How to Turn $25,000 into $500,000 in 15 Years

Would you like a 20x return on your investments?

In our Weekly Webcast on Tuesday (replay available here), we discussed various ways you can make a nice retirement nest-egg for yourself as well as various stock and option strategies (and 9 new trade ideas to go with them) that can put you on the road to becomming a millionaire.  

Unfortunately, none of these are "instant" – these are not lottery tickets but long-term, time-tested strategies that can give you everything you ever dreamed of – IF you are willing to work for it.  

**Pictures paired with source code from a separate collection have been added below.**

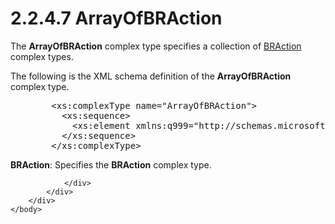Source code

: <html dir="LTR" xmlns:mshelp="http://msdn.microsoft.com/mshelp" xmlns:ddue="http://ddue.schemas.microsoft.com/authoring/2003/5" xmlns:xlink="http://www.w3.org/1999/xlink" xmlns:tool="http://www.microsoft.com/tooltip">
    <head>
        <meta http-equiv="Content-Type" content="text/html; CHARSET=utf-8"></meta>
        <meta name="save" content="history"></meta>
        <title>2.2.4.7 ArrayOfBRAction</title>
        <xml>
            <mshelp:toctitle title="2.2.4.7 ArrayOfBRAction"></mshelp:toctitle>
            <mshelp:rltitle title="[MS-SSMDSWS-15]: ArrayOfBRAction"></mshelp:rltitle>
            <mshelp:keyword index="A" term="fcaa76b6-2161-4229-a91e-90d8e2902b7d"></mshelp:keyword>
            <mshelp:attr name="DCSext.ContentType" value="open specification"></mshelp:attr>
            <mshelp:attr name="AssetID" value="fcaa76b6-2161-4229-a91e-90d8e2902b7d"></mshelp:attr>
            <mshelp:attr name="TopicType" value="kbRef"></mshelp:attr>
            <mshelp:attr name="DCSext.Title" value="[MS-SSMDSWS-15]: ArrayOfBRAction" />
        </xml>
    </head>
    <body>
        <div id="header">
            <h1 class="heading">2.2.4.7 ArrayOfBRAction</h1>
        </div>
        <div id="mainSection">
            <div id="mainBody">
                <div id="allHistory" class="saveHistory"></div>
                <div id="sectionSection0" class="section" name="collapseableSection">
                    

<p>The <b>ArrayOfBRAction</b> complex type specifies a
collection of <a href="19714218-a864-4c30-8064-1c74eeb528aa.md">BRAction</a>
complex types.</p>

<p>The following is the XML schema definition of the <b>ArrayOfBRAction</b>
complex type.</p>

<dl>
<dd>
<div><pre>   &lt;xs:complexType name=&quot;ArrayOfBRAction&quot;&gt;
     &lt;xs:sequence&gt;
       &lt;xs:element xmlns:q999=&quot;http://schemas.microsoft.com/sqlserver/masterdataservices/2009/09&quot; minOccurs=&quot;0&quot; maxOccurs=&quot;unbounded&quot; name=&quot;BRAction&quot; nillable=&quot;true&quot; type=&quot;q999:BRAction&quot; xmlns:xs=&quot;http://www.w3.org/2001/XMLSchema&quot; /&gt;
     &lt;/xs:sequence&gt;
   &lt;/xs:complexType&gt;
</pre></div>
</dd></dl>

<p><b>BRAction</b>: Specifies the <b>BRAction</b>
complex type.</p>


                </div>
            </div>
        </div>
    </body>
</html>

These same strategies can also be applied to generate an income off your retirement savings without digging back into your principal each year.    

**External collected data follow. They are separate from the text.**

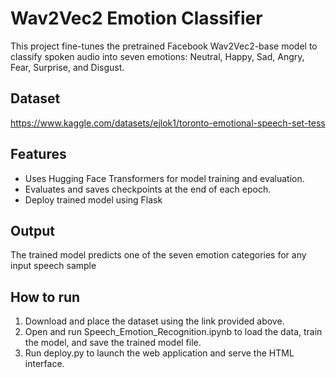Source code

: # Wav2Vec2 Emotion Classifier

This project fine-tunes the pretrained Facebook Wav2Vec2-base model to classify spoken audio into seven emotions: Neutral, Happy, Sad, Angry, Fear, Surprise, and Disgust.

## Dataset
https://www.kaggle.com/datasets/ejlok1/toronto-emotional-speech-set-tess

## Features
- Uses Hugging Face Transformers for model training and evaluation.
- Evaluates and saves checkpoints at the end of each epoch.
- Deploy trained model using Flask

## Output
The trained model predicts one of the seven emotion categories for any input speech sample

## How to run 
1. Download and place the dataset using the link provided above.
1. Open and run Speech_Emotion_Recognition.ipynb to load the data, train the model, and save the trained model file.
2. Run deploy.py to launch the web application and serve the HTML interface.
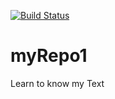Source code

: [![Build Status](https://daimler.visualstudio.com/TGeXtollo01/_apis/build/status/tgunst.myRepo1?branchName=master)](https://daimler.visualstudio.com/TGeXtollo01/_build/latest?definitionId=3293&branchName=master)

# myRepo1
Learn to know
my Text
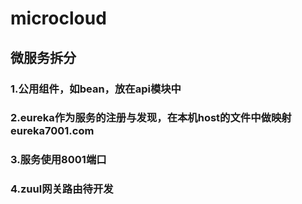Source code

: # microcloud
## 微服务拆分<br>

### 1.公用组件，如bean，放在api模块中 <br>
### 2.eureka作为服务的注册与发现，在本机host的文件中做映射 eureka7001.com <br>
### 3.服务使用8001端口 <br>
### 4.zuul网关路由待开发 <br>

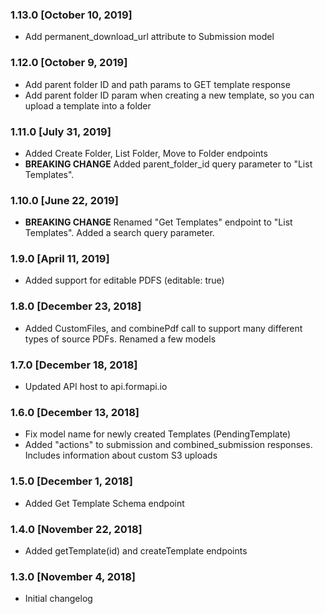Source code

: ### 1.13.0 [October 10, 2019]

- Add permanent_download_url attribute to Submission model

### 1.12.0 [October 9, 2019]

- Add parent folder ID and path params to GET template response
- Add parent folder ID param when creating a new template, so you can upload a template into a folder

### 1.11.0 [July 31, 2019]
* Added Create Folder, List Folder, Move to Folder endpoints
* **BREAKING CHANGE** Added parent_folder_id query parameter to "List Templates".

### 1.10.0 [June 22, 2019]

- **BREAKING CHANGE** Renamed "Get Templates" endpoint to "List Templates". Added a search query parameter.

### 1.9.0 [April 11, 2019]

- Added support for editable PDFS (editable: true)

### 1.8.0 [December 23, 2018]

- Added CustomFiles, and combinePdf call to support many different types of source PDFs. Renamed a few models

### 1.7.0 [December 18, 2018]

- Updated API host to api.formapi.io

### 1.6.0 [December 13, 2018]

- Fix model name for newly created Templates (PendingTemplate)
- Added "actions" to submission and combined_submission responses. Includes information about custom S3 uploads

### 1.5.0 [December 1, 2018]

- Added Get Template Schema endpoint

### 1.4.0 [November 22, 2018]

- Added getTemplate(id) and createTemplate endpoints

### 1.3.0 [November 4, 2018]

- Initial changelog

We don't sell magic beans at Philstockworld, we teach our Members HOW to invest and put them on the road to wealth but it requires hard work and dedication on your part.  If you are willing to make the  effort, though, we are happy to show you how to make the climb.  

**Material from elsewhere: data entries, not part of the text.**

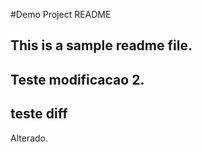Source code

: #Demo Project README



## This is a sample readme file.


## Teste modificacao 2.
## teste diff

Alterado.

In the Webinar, we discussed turning $100,000 into $1M, $2M and $5M over various periods of time but we neglected to talk about strategies for people starting our with smaller amounts, say $25,000 to start.  We do run a virtual $25,000 Portfolio for our Members – to identify simple trades that require no margin and no day-trading (you really can't day-trade with $25,000 and, most likely, you have a job to do during the day anyway!) yet are still able to generate nice returns.  

Before we start, I want to get you comfortable with the math involved.  Money Chimp has a very nice Compound Interest Calculator which I'm using for my calculations and on the left is the model for the base premise of this article.   Follow the link and play with it so you can see how different strategies affect your Future Value

For instance, notice I'm going to tell you to add $2,000 a year to your account. That gets you to $558,000 after 15 years.  What if you don't add $2,000 a year to your account?   Then you only have $385,000!  Not putting away $166 a month for 15 years ($30,000) costs you $173,000 in $15 years.  So every Dollar you save (or spend) today is $5 in your retirement! 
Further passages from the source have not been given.